Pin your numbers when you are in the jersey and bent over a bit to mimic your cycling position (it's good luck of course to have someone gorgeous pin your number on). Stretching your jersey over your car's steering wheel and pinning it on yourself is a good, if somewhat less thrilling, alternative.

•If climbing is not your strength and the climb is not terribly long, try "the drift," start toward the front and then drift back through riders – you'll have a better chance of staying with your group that way.

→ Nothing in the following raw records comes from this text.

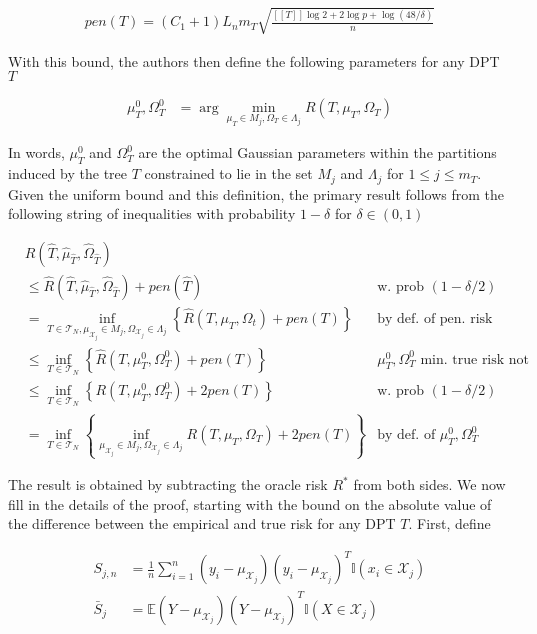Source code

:\begin{align}
  pen(T) = (C_1 + 1) L_n m_T \sqrt{\frac{[[T]] \log 2 + 2 \log p + \log(48/\delta)}{n}}
\end{align}

With this bound, the authors then define the following parameters for
any DPT $T$

\begin{align}
  \mu_T^0, \Omega_T^0 &= \arg\min_{\mu_T \in M_j, \Omega_T \in \Lambda_j} R(T, \mu_T, \Omega_T)
\end{align}

In words, $\mu_T^0$ and $\Omega_T^0$ are the optimal Gaussian
parameters within the partitions induced by the tree $T$ constrained
to lie in the set $M_j$ and $\Lambda_j$ for $1 \le j \le m_T$. Given
the uniform bound and this definition, the primary result follows from
the following string of inequalities with probability $1-\delta$ for
$\delta \in (0, 1)$

\begin{align}
  &R(\hat{T}, \hat{\mu}_{\hat{T}}, \hat{\Omega}_{\hat{T}}) & \\
  &\le \hat{R}(\hat{T}, \hat{\mu}_{\hat{T}}, \hat{\Omega}_{\hat{T}}) + pen(\hat{T}) & \text{w. prob } (1 - \delta/2) \\
  &= \inf_{T \in \mathcal{T}_N, \mu_{\mathcal{X}_j} \in M_j, \Omega_{\mathcal{X}_j} \in \Lambda_j}
  \left\{
    \hat{R}(T, \mu_T, \Omega_t) + pen(T)
  \right\} & \text{by def. of pen. risk est.} \\
  &\le \inf_{T \in \mathcal{T}_N}
  \left\{
    \hat{R}(T, \mu_T^0, \Omega_T^0) + pen(T)
  \right\} & \mu_T^0, \Omega_T^0 \text{ min. true risk not emp. risk} \\
  &\le \inf_{T \in \mathcal{T}_N}
  \left\{
    R(T, \mu_T^0, \Omega_T^0) + 2pen(T)
  \right\} & \text{w. prob } (1 - \delta/2) \\
  &= \inf_{T \in \mathcal{T}_N}
  \left\{
    \inf_{\mu_{\mathcal{X}_j} \in M_j, \Omega_{\mathcal{X}_j} \in \Lambda_j}
    R(T, \mu_T, \Omega_T) + 2pen(T)
  \right\} & \text{by def. of } \mu_T^0, \Omega_T^0
\end{align}

The result is obtained by subtracting the oracle risk $R^*$ from both
sides. We now fill in the details of the proof, starting with the
bound on the absolute value of the difference between the empirical
and true risk for any DPT $T$. First, define

\begin{align}
  S_{j,n} &= \frac{1}{n} \sum_{i=1}^n (y_i - \mu_{\mathcal{X}_j}) (y_i - \mu_{\mathcal{X}_j})^T \mathbb{I}(x_i \in \mathcal{X}_j) \\
  \bar{S}_j &= \mathbb{E} (Y - \mu_{\mathcal{X}_j}) (Y - \mu_{\mathcal{X}_j})^T \mathbb{I}(X \in \mathcal{X}_j)
\end{align}

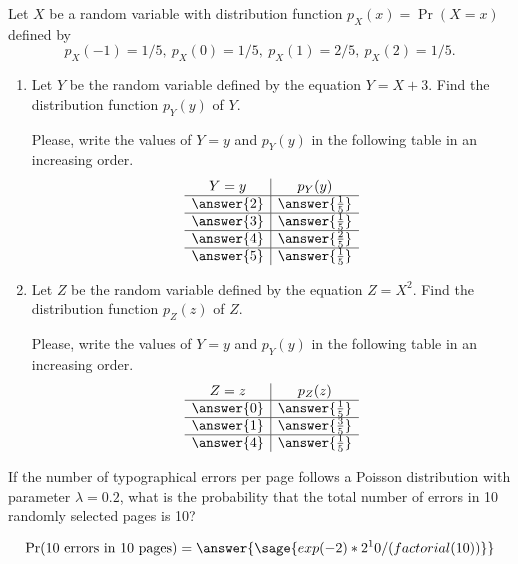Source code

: \documentclass{ximera}
\begin{document}
\begin{problem}
Let $X$ be a random variable with distribution function $p_X(x)=\Pr(X=x)$ defined by
$$p_X(−1) = 1/5,~ p_X(0) = 1/5,~ p_X(1) = 2/5,~ p_X(2) = 1/5.$$

\medskip

\begin{enumerate}
    \item Let $Y$ be the random variable defined by the equation $Y = X + 3$. Find
the distribution function $p_Y (y)$ of $Y$.

\medskip

\begin{prompt}
    Please, write the values of $Y=y$ and $p_Y(y)$ in the following table in an increasing order.
    $$
    \begin{array}{c|c}
    Y=y & p_Y(y) \\
    \hline
    \answer{2} & \answer{\frac{1}{5}} \\
    \hline
    \answer{3} & \answer{\frac{1}{5}} \\
    \hline
    \answer{4} & \answer{\frac{2}{5}} \\
    \hline
    \answer{5} & \answer{\frac{1}{5}} \\
    \end{array}
    $$
\end{prompt}

    \item Let $Z$ be the random variable defined by the equation $Z = X^2$. Find the
distribution function $p_Z(z)$ of $Z$.

\medskip

\begin{prompt}
    Please, write the values of $Y=y$ and $p_Y(y)$ in the following table in an increasing order.
    $$
    \begin{array}{c|c}
    Z=z & p_Z(z) \\
    \hline
    \answer{0} & \answer{\frac{1}{5}} \\
    \hline
    \answer{1} & \answer{\frac{3}{5}} \\
    \hline
    \answer{4} & \answer{\frac{1}{5}} \\
    \end{array}
    $$

\end{prompt}
\end{enumerate}
\end{problem}

\begin{problem}

If the number of typographical errors per page follows a Poisson distribution with parameter $\lambda=0.2$, what is the probability that the total number of errors in 10 randomly selected pages is 10? 

\begin{prompt} %
$$\Pr(\text{10 errors in 10 pages})= \answer{\sage{exp(-2)*2^10/(factorial(10))}}$$
\end{prompt}
\end{problem}
\end{document}
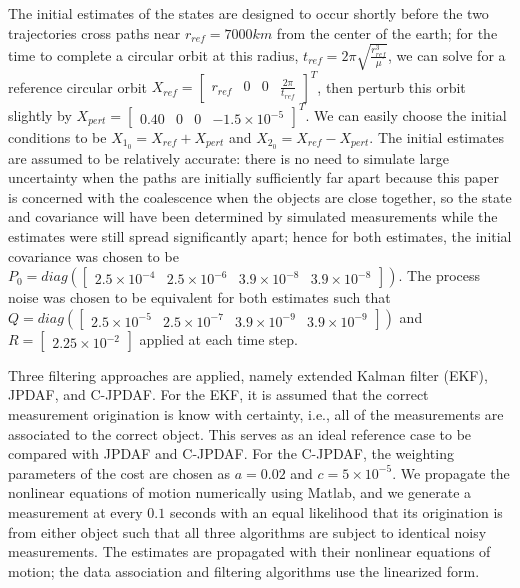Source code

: \documentclass[letterpaper, 10pt, conference]{ieeeconf}
\newcommand{\EditTL}[1]{{\color{red}\protect #1}}
\begin{document}
The initial estimates of the states are designed to occur shortly before the two trajectories cross paths near $r_{ref}=7000km$ from the center of the earth; for the time to complete a circular orbit at this radius, $t_{ref}=2\pi \sqrt{\frac{r_{ref}^3}{\mu}}$, we can solve for a reference circular orbit $X_{ref}=\begin{bmatrix} r_{ref} & 0 & 0 & \frac{2\pi}{t_{ref}}\end{bmatrix}^T$, then perturb this orbit slightly by $X_{pert}=\begin{bmatrix} 0.40 & 0 & 0 & -1.5\times10^{-5}\end{bmatrix}^T$. We can easily choose the initial conditions to be $X_{1_0}= X_{ref}+X_{pert}$ and $X_{2_0}= X_{ref}-X_{pert}$. The initial estimates are assumed to be relatively accurate: there is no need to simulate large uncertainty when the paths are initially sufficiently far apart because this paper is concerned with the coalescence when the objects are close together, so the state and covariance will have been determined by simulated measurements while the estimates were still spread significantly apart; hence for both estimates, the initial covariance was chosen to be $P_0=diag(\begin{bmatrix}
2.5\times10^{-4} & 2.5\times10^{-6} & 3.9\times10^{-8} & 3.9\times10^{-8} \end{bmatrix})$.
The process noise was chosen to be equivalent for both estimates such that $Q=diag(\begin{bmatrix}
2.5\times10^{-5} & 2.5\times10^{-7} & 3.9\times10^{-9}& 3.9\times10^{-9}\end{bmatrix})$ and $R=\begin{bmatrix}
2.25\times10^{-2}
\end{bmatrix}$ applied at each time step.



Three filtering approaches are applied, namely extended Kalman filter (EKF), JPDAF, and C-JPDAF. For the EKF, it is assumed that the correct measurement origination is know with certainty, i.e., all of the measurements are associated to the correct object. This serves as an ideal reference case to be compared with JPDAF and C-JPDAF. For the C-JPDAF, the weighting parameters of the cost are chosen as $a=0.02$ and $c=5\times10^{-5}$. We propagate the nonlinear equations of motion numerically using Matlab, and we generate a measurement at every $0.1$ seconds with an equal likelihood that its origination is from either object such that all three algorithms are subject to identical noisy measurements. The estimates are propagated with their nonlinear equations of motion; the data association and filtering algorithms use the linearized form.
\end{document}
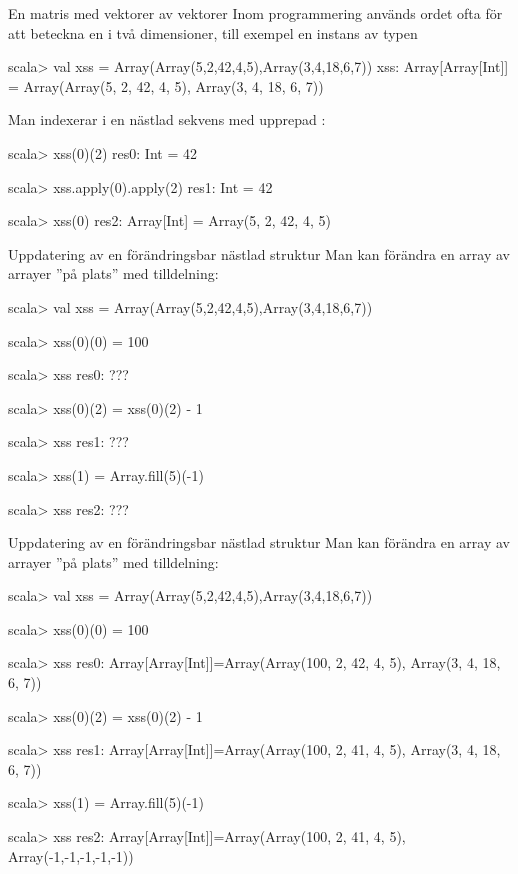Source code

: \begin{Slide}{En matris med vektorer av vektorer}
Inom programmering används ordet  ofta för att beteckna en  i två dimensioner, till exempel en instans av typen 
\begin{REPL}
scala> val xss = Array(Array(5,2,42,4,5),Array(3,4,18,6,7))
xss: Array[Array[Int]] = Array(Array(5, 2, 42, 4, 5), Array(3, 4, 18, 6, 7))
\end{REPL}

Man indexerar i en nästlad sekvens med upprepad :
\begin{REPL}
scala> xss(0)(2)
res0: Int = 42

scala> xss.apply(0).apply(2)
res1: Int = 42

scala> xss(0)
res2: Array[Int] = Array(5, 2, 42, 4, 5)
\end{REPL}
\end{Slide}

\begin{Slide}{Uppdatering av en förändringsbar nästlad struktur}
Man kan förändra en array av arrayer ''på plats'' med tilldelning:
\begin{REPL}
scala> val xss = Array(Array(5,2,42,4,5),Array(3,4,18,6,7))

scala> xss(0)(0) = 100

scala> xss
res0: ???

scala> xss(0)(2) = xss(0)(2) - 1

scala> xss
res1: ???

scala> xss(1) = Array.fill(5)(-1)

scala> xss
res2: ???
\end{REPL}
\end{Slide}

\begin{Slide}{Uppdatering av en förändringsbar nästlad struktur}
Man kan förändra en array av arrayer ''på plats'' med tilldelning:
\begin{REPL}
scala> val xss = Array(Array(5,2,42,4,5),Array(3,4,18,6,7))

scala> xss(0)(0) = 100

scala> xss
res0: Array[Array[Int]]=Array(Array(100, 2, 42, 4, 5), Array(3, 4, 18, 6, 7))

scala> xss(0)(2) = xss(0)(2) - 1

scala> xss
res1: Array[Array[Int]]=Array(Array(100, 2, 41, 4, 5), Array(3, 4, 18, 6, 7))

scala> xss(1) = Array.fill(5)(-1)

scala> xss
res2: Array[Array[Int]]=Array(Array(100, 2, 41, 4, 5), Array(-1,-1,-1,-1,-1))
\end{REPL}
\end{Slide}


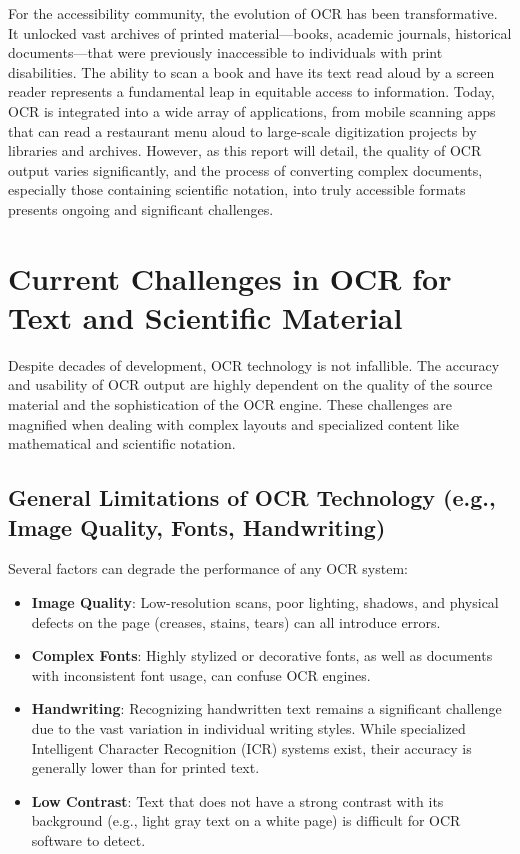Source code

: For the accessibility community, the evolution of OCR has been transformative. It unlocked vast archives of printed material—books, academic journals, historical documents—that were previously inaccessible to individuals with print disabilities. The ability to scan a book and have its text read aloud by a screen reader represents a fundamental leap in equitable access to information. Today, OCR is integrated into a wide array of applications, from mobile scanning apps that can read a restaurant menu aloud to large-scale digitization projects by libraries and archives. However, as this report will detail, the quality of OCR output varies significantly, and the process of converting complex documents, especially those containing scientific notation, into truly accessible formats presents ongoing and significant challenges.

\section{Current Challenges in OCR for Text and Scientific Material}
\label{sec:ocr-challenges}
Despite decades of development, OCR technology is not infallible. The accuracy and usability of OCR output are highly dependent on the quality of the source material and the sophistication of the OCR engine. These challenges are magnified when dealing with complex layouts and specialized content like mathematical and scientific notation.

\subsection{General Limitations of OCR Technology (e.g., Image Quality, Fonts, Handwriting)}
\label{subsec:ocr-general-limitations}
Several factors can degrade the performance of any OCR system:
\begin{itemize}
	\item \textbf{Image Quality}: Low-resolution scans, poor lighting, shadows, and physical defects on the page (creases, stains, tears) can all introduce errors.
	\item \textbf{Complex Fonts}: Highly stylized or decorative fonts, as well as documents with inconsistent font usage, can confuse OCR engines.
	\item \textbf{Handwriting}: Recognizing handwritten text remains a significant challenge due to the vast variation in individual writing styles. While specialized Intelligent Character Recognition (ICR) systems exist, their accuracy is generally lower than for printed text.
	\item \textbf{Low Contrast}: Text that does not have a strong contrast with its background (e.g., light gray text on a white page) is difficult for OCR software to detect.
\end{itemize}

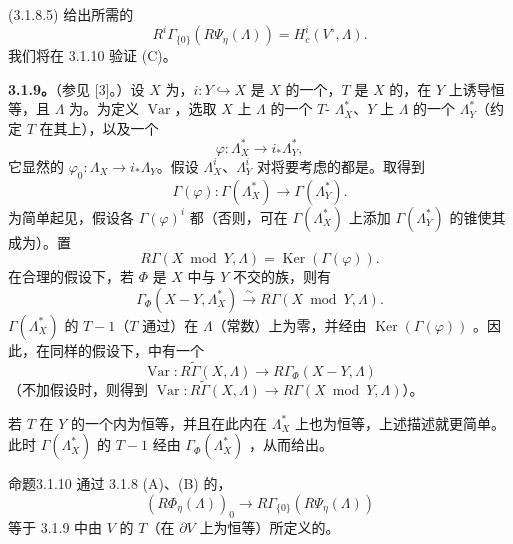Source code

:  (3.1.8.5) 给出所需的
\[
 R^i\Gamma_{\{0\}}(R\Psi_\eta(\Lambda))=H_c^i(V^\circ,\Lambda).\tag{3.1.8.6}
\]
我们将在 3.1.10 验证 (C)。

\textbf{3.1.9。}（参见 [3]。）设 $X$ 为，$i:Y\hookrightarrow X$ 是 $X$ 的一个，$T$ 是 $X$ 的，在 $Y$ 上诱导恒等，且 $\Lambda$ 为。为定义 $\operatorname{Var}$，选取 $X$ 上 $\Lambda$ 的一个 $T$- $\Lambda_X^*$、$Y$ 上 $\Lambda$ 的一个 $\Lambda_Y^*$（约定 $T$ 在其上），以及一个
\[
 \varphi:\Lambda_X^*\longrightarrow i_*\Lambda_Y^*,
\]
它显然的 $\varphi_0:\Lambda_X\to i_*\Lambda_Y$。假设 $\Lambda_X^i$、$\Lambda_Y^i$ 对将要考虑的都是。取得到
\[
 \Gamma(\varphi):\Gamma(\Lambda_X^*)\longrightarrow\Gamma(\Lambda_Y^*).
\]
为简单起见，假设各 $\Gamma(\varphi)^i$ 都（否则，可在 $\Gamma(\Lambda_X^*)$ 上添加 $\Gamma(\Lambda_Y^*)$ 的锥使其成为）。置
\[
 R\Gamma(X\bmod Y,\Lambda)=\operatorname{Ker}(\Gamma(\varphi)).
\]
在合理的假设下，若 $\Phi$ 是 $X$ 中与 $Y$ 不交的族，则有
\[
 \Gamma_\Phi(X-Y,\Lambda_X^*)\xrightarrow{\sim}R\Gamma(X\bmod Y,\Lambda).
\]
$\Gamma(\Lambda_X^*)$ 的 $T-1$（$T$ 通过）在 $\Lambda$（常数）上为零，并经由 $\operatorname{Ker}(\Gamma(\varphi))$ 。因此，在同样的假设下，中有一个
\[
 \operatorname{Var}:R\widetilde\Gamma(X,\Lambda)\longrightarrow R\Gamma_\Phi(X-Y,\Lambda)
\]
（不加假设时，则得到 $\operatorname{Var}:R\widetilde\Gamma(X,\Lambda)\to R\Gamma(X\bmod Y,\Lambda)$）。

若 $T$ 在 $Y$ 的一个内为恒等，并且在此内在 $\Lambda_X^*$ 上也为恒等，上述描述就更简单。此时 $\Gamma(\Lambda_X^*)$ 的 $T-1$ 经由 $\Gamma_\Phi(\Lambda_X^*)$ ，从而给出。

\begin{SGAresult}{命题}{3.1.10}
通过 3.1.8 (A)、(B) 的，
\[
 (R\Phi_\eta(\Lambda))_0\longrightarrow R\Gamma_{\{0\}}(R\Psi_\eta(\Lambda))
\]
等于 3.1.9 中由 $V$ 的 $T$（在 $\partial V$ 上为恒等）所定义的。
\end{SGAresult}


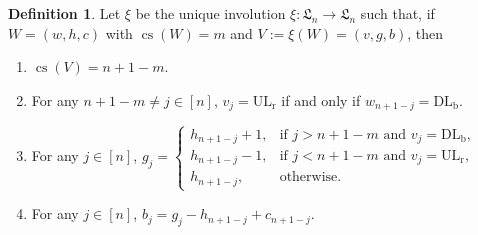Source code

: \documentclass[12pt,reqno]{amsart}
\numberwithin{equation}{section}
\theoremstyle{plain}
\theoremstyle{definition}
\newtheorem{Def}[theorem]{Definition}
\def\ULr{\operatorname{UL_r}}
\def\DLb{\operatorname{DL_b}}
\def\LH{\mathfrak{L}}
\def\cs{\operatorname{cs}}
\begin{document}
\begin{Def}\label{def:xsi}
Let $\xi$ be the unique involution $\xi:\LH_n\rightarrow \LH_n$ such that, if $W=(w,h,c)$ with $\cs(W)=m$ and $V:=\xi(W)=(v,g,b)$, then
\begin{enumerate}
  \item $\cs(V)=n+1-m$.
  \item For any $n+1-m\neq j\in [n]$, $v_j=\ULr$ if and only if $w_{n+1-j}=\DLb$.
  \item For any $j\in[n]$, $g_j=
  \begin{cases}
  h_{n+1-j}+1, & \text{if $j>n+1-m$ and $v_j=\DLb$,} \\
  h_{n+1-j}-1, & \text{if $j<n+1-m$ and $v_j=\ULr$,} \\
  h_{n+1-j}, & \text{otherwise}.
  \end{cases}$
  \item For any $j\in[n]$, $b_j=g_j-h_{n+1-j}+c_{n+1-j}$.
\end{enumerate}
\end{Def}
\end{document}
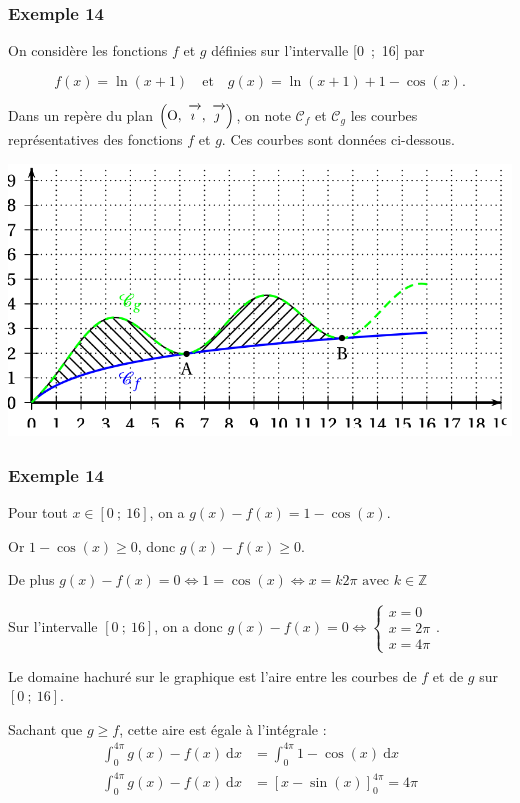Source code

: \documentclass[11pt, hyperref={urlcolor=red,%
            linkcolor=blue, %
            colorlinks=true}]{beamer}
\newcommand{\Z}{\mathbb{Z}}
\newcommand{\dx}{\ensuremath{\text{d}x}}		%
\newcommand{\integralex}[3]{\int_{#1}^{#2} #3 \ \dx}
\def\Oij{\ensuremath{\left(\text{O},~\vect{\imath},~\vect{\jmath}\right)}}
\newcommand{\vect}[1]{\mathchoice%
{\overrightarrow{\displaystyle\mathstrut#1\,\,}}%
{\overrightarrow{\textstyle\mathstrut#1\,\,}}%
{\overrightarrow{\scriptstyle\mathstrut#1\,\,}}%
{\overrightarrow{\scriptscriptstyle\mathstrut#1\,\,}}}
\begin{document}
\begin{frame}
\frametitle{Exemple  14}
\label{exemple14}
On considère les fonctions $f$ et $g$ définies sur l'intervalle [0~;~16] par

\[f(x) = \ln(x + 1)\quad  \text{et}\quad g(x) = \ln(x + 1) + 1 - \cos(x).\]

Dans un repère du plan \Oij, on note $\mathcal{C}_f$ et $\mathcal{C}_g$ les courbes représentatives des fonctions $f$ et $g$. Ces courbes sont données  ci-dessous.


\begin{center}
\includegraphics[scale=0.2]{images/exemple14.png}
\end{center}
\end{frame}



\begin{frame}
\frametitle{Exemple  14}

Pour tout  $x \in [0~;~16]$, on a $g(x)-f(x) =  1 - \cos(x)$.

 Or $1-\cos(x) \geqslant 0$, donc $g(x)-f(x)\geqslant 0$.

 De plus  $g(x)-f(x) = 0 \Leftrightarrow 1 = \cos(x) \Leftrightarrow x = k2\pi \text{ avec } k \in \Z$

Sur l'intervalle $[0~;~16]$, on a donc $g(x)-f(x) = 0 \Leftrightarrow \begin{cases} x = 0 \\ x = 2 \pi \\ x = 4 \pi \end{cases}$.

Le domaine hachuré sur le graphique est l'aire entre les courbes de $f$ et de $g$ sur $[0~;~16]$.

Sachant que $g \geqslant f$, cette aire est égale à l'intégrale :
\pause \begin{align*}
\integralex{0}{4\pi}{g(x)-f(x)} &=\integralex{0}{4\pi}{1-\cos(x)}\\
 \integralex{0}{4\pi}{g(x)-f(x)} &=\left[x-\sin(x)\right]_{0}^{4\pi} = 4\pi
\end{align*}

\end{frame}
\end{document}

The winning break always seems to go:
1. At the very beginning of the race
2. With just 1 km remaining
3. Right before the hardest climb
4. On the hardest climb
5. On the little climb right after the hardest climb that no one's really thinking about
6. Right when the doomed break is being caught
7. Sneakily, when no one is paying attention, or
8. Brazenly, when everyone is completely throttled

•If you have a teammate in the break please don't block by getting to the front and screwing up the corners for everyone, or by sabotaging the paceline. A better and less negative approach is to sit on the front group and then attack if your guy gets caught. Trust me you'll alienate fewer racers that way, too.

Caffeine is okay to have in a bike race, but not more than a couple cups' worth of coffee, and for your sake no earlier than 1/2 hour before the finish as the possibility of sustaining leg cramps goes up. If the conditions are hot, then 20 minutes before the finish. We feel that starting a long race by downing a couple Red Bulls may be a mistake.

Winning The secrets? Okay I'll tell you. Two simple things: 1. Learn how to spin the big gears really well 2. It's important to be at the front of the race, especially in the closing meters.

Being safe: Rarely has any good come about flipping an aggressive driver the bird.

•Enter in sheriff's number, highway patrol/state trooper's office in your cell phone's speed dial in case you find yourself confronted by reckless or aggressive drivers.

•Enter in your most important person (spouse, parent, etc.) number in your cell phone's speed dial in case you are in some sort of mishap and the authorities need to call someone. Label this entry ICE (In Case of Emergency).

Being a good citizen: If your county has an illegal dumpsite hotline, Enter it into your speed dial also, so you can easily report illegal dumping.

•Every time you ride you are an ambassador for our sport. Therefore please follow the law; it will help starve those who dislike us of fuel for their belligerence.